The Courts have in repeated challenges before it on the anvil of Article 22 have laid down various propositions of law which control the executive action .The violation of Article 22 is wrongful if ;

  1. Where the accused is denied opportunity to engage a lawyer (Janardhan Reddy v State of Hyderabad, AIR 1951 SC 217).
  2. Where the trial is held without informing the accused of the date fixed for the trial and without giving him an opportunity to communicate with his lawyer (Hans Raj v State, Air 1956 ALL 641).
  • Where the trial is commenced immediately after a Court appointment of a defence lawyer (Bashira v State of UP, AIR 1968 SC 1313).
  1. Where the lawyer engaged by the accused is not allowed to appear by the Court (Tika v State of UP, (1975) Cr. LJ 337All)
  2. The right to be defended by lawyer is available for appeals (Tika v State of UP, (1975) Cr. LJ 337All)
  3. The object of punitive detention is to punish a person for what he has done, the object of preventive detention is to prevent him from doing something that falls within the entries 9 of the list 1 and 3 of List III. (A K Gopalan v State of Madras , AIR 1950 SC 27)
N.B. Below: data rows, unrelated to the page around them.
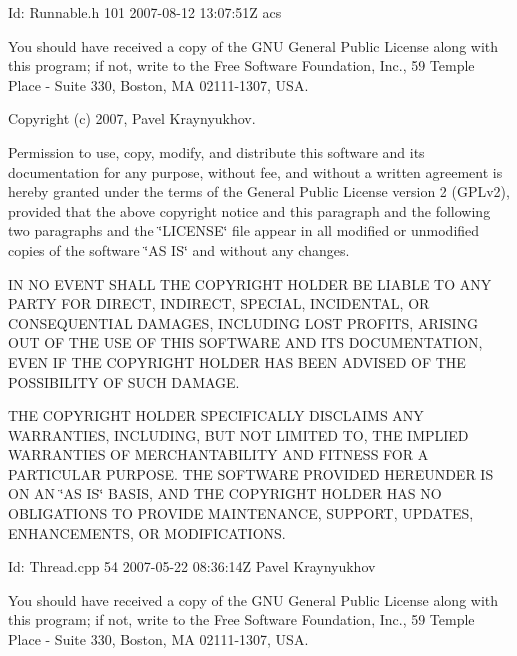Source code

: \begin{DoxyParagraph}{Id\-:}
Runnable.\-h 101 2007-\/08-\/12 13\-:07\-:51\-Z acs 
\end{DoxyParagraph}


You should have received a copy of the G\-N\-U General Public License along with this program; if not, write to the Free Software Foundation, Inc., 59 Temple Place -\/ Suite 330, Boston, M\-A 02111-\/1307, U\-S\-A.

Copyright (c) 2007, Pavel Kraynyukhov.

Permission to use, copy, modify, and distribute this software and its documentation for any purpose, without fee, and without a written agreement is hereby granted under the terms of the General Public License version 2 (G\-P\-Lv2), provided that the above copyright notice and this paragraph and the following two paragraphs and the \char`\"{}\-L\-I\-C\-E\-N\-S\-E\char`\"{} file appear in all modified or unmodified copies of the software \char`\"{}\-A\-S I\-S\char`\"{} and without any changes.

I\-N N\-O E\-V\-E\-N\-T S\-H\-A\-L\-L T\-H\-E C\-O\-P\-Y\-R\-I\-G\-H\-T H\-O\-L\-D\-E\-R B\-E L\-I\-A\-B\-L\-E T\-O A\-N\-Y P\-A\-R\-T\-Y F\-O\-R D\-I\-R\-E\-C\-T, I\-N\-D\-I\-R\-E\-C\-T, S\-P\-E\-C\-I\-A\-L, I\-N\-C\-I\-D\-E\-N\-T\-A\-L, O\-R C\-O\-N\-S\-E\-Q\-U\-E\-N\-T\-I\-A\-L D\-A\-M\-A\-G\-E\-S, I\-N\-C\-L\-U\-D\-I\-N\-G L\-O\-S\-T P\-R\-O\-F\-I\-T\-S, A\-R\-I\-S\-I\-N\-G O\-U\-T O\-F T\-H\-E U\-S\-E O\-F T\-H\-I\-S S\-O\-F\-T\-W\-A\-R\-E A\-N\-D I\-T\-S D\-O\-C\-U\-M\-E\-N\-T\-A\-T\-I\-O\-N, E\-V\-E\-N I\-F T\-H\-E C\-O\-P\-Y\-R\-I\-G\-H\-T H\-O\-L\-D\-E\-R H\-A\-S B\-E\-E\-N A\-D\-V\-I\-S\-E\-D O\-F T\-H\-E P\-O\-S\-S\-I\-B\-I\-L\-I\-T\-Y O\-F S\-U\-C\-H D\-A\-M\-A\-G\-E.

T\-H\-E C\-O\-P\-Y\-R\-I\-G\-H\-T H\-O\-L\-D\-E\-R S\-P\-E\-C\-I\-F\-I\-C\-A\-L\-L\-Y D\-I\-S\-C\-L\-A\-I\-M\-S A\-N\-Y W\-A\-R\-R\-A\-N\-T\-I\-E\-S, I\-N\-C\-L\-U\-D\-I\-N\-G, B\-U\-T N\-O\-T L\-I\-M\-I\-T\-E\-D T\-O, T\-H\-E I\-M\-P\-L\-I\-E\-D W\-A\-R\-R\-A\-N\-T\-I\-E\-S O\-F M\-E\-R\-C\-H\-A\-N\-T\-A\-B\-I\-L\-I\-T\-Y A\-N\-D F\-I\-T\-N\-E\-S\-S F\-O\-R A P\-A\-R\-T\-I\-C\-U\-L\-A\-R P\-U\-R\-P\-O\-S\-E. T\-H\-E S\-O\-F\-T\-W\-A\-R\-E P\-R\-O\-V\-I\-D\-E\-D H\-E\-R\-E\-U\-N\-D\-E\-R I\-S O\-N A\-N \char`\"{}\-A\-S I\-S\char`\"{} B\-A\-S\-I\-S, A\-N\-D T\-H\-E C\-O\-P\-Y\-R\-I\-G\-H\-T H\-O\-L\-D\-E\-R H\-A\-S N\-O O\-B\-L\-I\-G\-A\-T\-I\-O\-N\-S T\-O P\-R\-O\-V\-I\-D\-E M\-A\-I\-N\-T\-E\-N\-A\-N\-C\-E, S\-U\-P\-P\-O\-R\-T, U\-P\-D\-A\-T\-E\-S, E\-N\-H\-A\-N\-C\-E\-M\-E\-N\-T\-S, O\-R M\-O\-D\-I\-F\-I\-C\-A\-T\-I\-O\-N\-S.

\begin{DoxyParagraph}{Id\-:}
Thread.\-cpp 54 2007-\/05-\/22 08\-:36\-:14\-Z Pavel Kraynyukhov 
\end{DoxyParagraph}


You should have received a copy of the G\-N\-U General Public License along with this program; if not, write to the Free Software Foundation, Inc., 59 Temple Place -\/ Suite 330, Boston, M\-A 02111-\/1307, U\-S\-A.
The following words and phrases need to be understood for a better grasp of the reach and scope of this Article:

  1. Arrest: The expression arrest appearing in the Article 22 of the Constitution of India is a comprehensive term which is designed to cover all cases in which a person is apprehended by a legal authority and is not confined to the cases in which a person is apprehended by or under orders of the civil or criminal court. Thus it covers all cases of punitive, preventive detention besides even protective detention (Ajaib Singh V State of Punjab AIR 1952 Punjab 309 (FB))
  2. Detention: The word detain may denote detention of a person against his or her will (Alamgir v State of Bihar AIR 1959 SC 436)
  3. As soon as may be: Even though no specific time is mentioned in the expression, the expression mandates utmost urgency and immediacy in compliance of the mandate. This phrase does not preempt the authority from explaining any delay to the satisfaction of the Court (Rajammal v State of Tamil Nadu AIR 1999 SC 684)
  4. Grounds: The grounds mean all basic facts and materials (khudiram das v State of West Bengal AIR 1975 SC 550) The grounds also include all materials besides facts (Sophia Gulam Mohammad Bham v State of Maharashtra AIR 1999 SC 3051)
  5. Defended: This expression clearly includes the exercise of right so long as the effect of arrest continues. The narrow meaning of the word ‘defended’ cannot be accepted (State of MP v Shobha Ram AIR 1966 SC 1910)
  6. Magistrate: Magistrate means judicial magistrate only.
  7. Provisions of law providing for preventive detention are as under:
  8. Communicate: The word ‘communicate’ is a strong word. If the grounds are only verbally explained to the detainee and nothing in writing is left with him which he understands then the purpose is not served and mandate in Article 22 (5) is infringed (Kubic Darusz v Union of India (1990) 1 SCC 568).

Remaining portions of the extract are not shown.